Assistant U.S. Attorney Michael Gurland said the prison sentences would send notice through the device industry that lying to FDA or violating its regulations will not be tolerated. This statement adds weight to Blumberg's predictions made in 2003.

Wallach Surgical Warned by FDA

A June inspection at the Wallach Surgical Devices manufacturing facility in Orange, CT, found CGMP violations for the company's Endocell endometrial cell sampler, Inseminator catheter, and LL100 cryosurgical system. A recent warning letter from FDA's New England district office listed multiple violations (see sidebar on this page).

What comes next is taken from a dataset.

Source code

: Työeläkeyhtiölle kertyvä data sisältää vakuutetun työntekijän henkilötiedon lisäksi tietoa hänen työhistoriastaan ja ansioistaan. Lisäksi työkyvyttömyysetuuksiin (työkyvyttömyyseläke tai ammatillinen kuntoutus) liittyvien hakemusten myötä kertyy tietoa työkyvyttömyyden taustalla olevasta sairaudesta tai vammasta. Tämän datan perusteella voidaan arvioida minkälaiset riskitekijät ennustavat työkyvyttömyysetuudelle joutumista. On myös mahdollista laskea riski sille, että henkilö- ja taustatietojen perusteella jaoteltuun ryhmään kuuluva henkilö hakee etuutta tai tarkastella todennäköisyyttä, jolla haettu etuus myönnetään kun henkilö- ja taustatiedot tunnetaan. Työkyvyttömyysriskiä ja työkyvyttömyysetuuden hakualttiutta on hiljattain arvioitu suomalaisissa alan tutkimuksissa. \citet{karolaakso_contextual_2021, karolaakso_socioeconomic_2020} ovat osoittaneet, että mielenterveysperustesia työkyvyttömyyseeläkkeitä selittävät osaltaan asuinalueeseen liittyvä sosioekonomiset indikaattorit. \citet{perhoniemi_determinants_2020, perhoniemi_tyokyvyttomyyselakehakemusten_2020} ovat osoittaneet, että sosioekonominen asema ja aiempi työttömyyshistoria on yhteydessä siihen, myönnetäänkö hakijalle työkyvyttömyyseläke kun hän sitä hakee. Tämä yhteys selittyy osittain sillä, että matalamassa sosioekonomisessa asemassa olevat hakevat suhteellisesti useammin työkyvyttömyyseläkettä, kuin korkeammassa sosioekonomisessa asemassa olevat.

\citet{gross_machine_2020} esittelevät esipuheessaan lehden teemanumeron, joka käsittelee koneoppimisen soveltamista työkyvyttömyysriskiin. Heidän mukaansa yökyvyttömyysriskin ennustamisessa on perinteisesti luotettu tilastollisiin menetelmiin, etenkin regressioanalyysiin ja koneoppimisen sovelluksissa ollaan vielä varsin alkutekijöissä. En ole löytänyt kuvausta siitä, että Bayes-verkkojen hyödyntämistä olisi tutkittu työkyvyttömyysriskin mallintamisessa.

FDA district director Gail Costello said a written response from the company made general commitments to certain FDA-483 inspection items. However, it failed to address specific systemwide corrective actions necessary to bring the company into compliance. She said the response also did not document corrections made.

Wallach Surgical was told to respond within 15 working days with a list of additional steps taken to correct the problems. The agency also expects an explanation of how the firm would prevent the violations from happening again.

U.S. Marshals Seize Alaris Infusion Pumps

At FDA's request, U.S. marshals in San Diego seized $1.8 million worth of Cardinal Health's Alaris Signature Edition Gold infusion pumps (Models 7130, 7131, 7230, and 7231) in August. A design defect called key bounce prompted the action. Key bounce may cause drug overinfusion. “This seizure was intended to ensure that infusion pumps located at Alaris's manufacturing facility are not distributed unless the problem is corrected,” an FDA release said. Agency inspections found that Alaris failed to follow the quality system regulation.

A key bounce occurs when the pump registers a command twice, although the operator has only pressed the command key once. “If a key bounce occurs and is not detected during programming verification, it may result in an infusion rate at least 10 times the intended infusion rate,” FDA said.

Warning letters were issued to Alaris in August 1998 and again 14 months later. The company was also “given opportunities to correct the violations, but failed to take appropriate actions,” FDA said. A company product recall letter in August provided users with ways to minimize key entry errors until the problem could be corrected.

In a statement issued after the seizure, Cardinal Health said it had suspended the pump's production, sales, repairs, and installations. It estimated that about 1300 pumps were seized. It said manufacturing and distribution would resume pending resolution of the issue with FDA.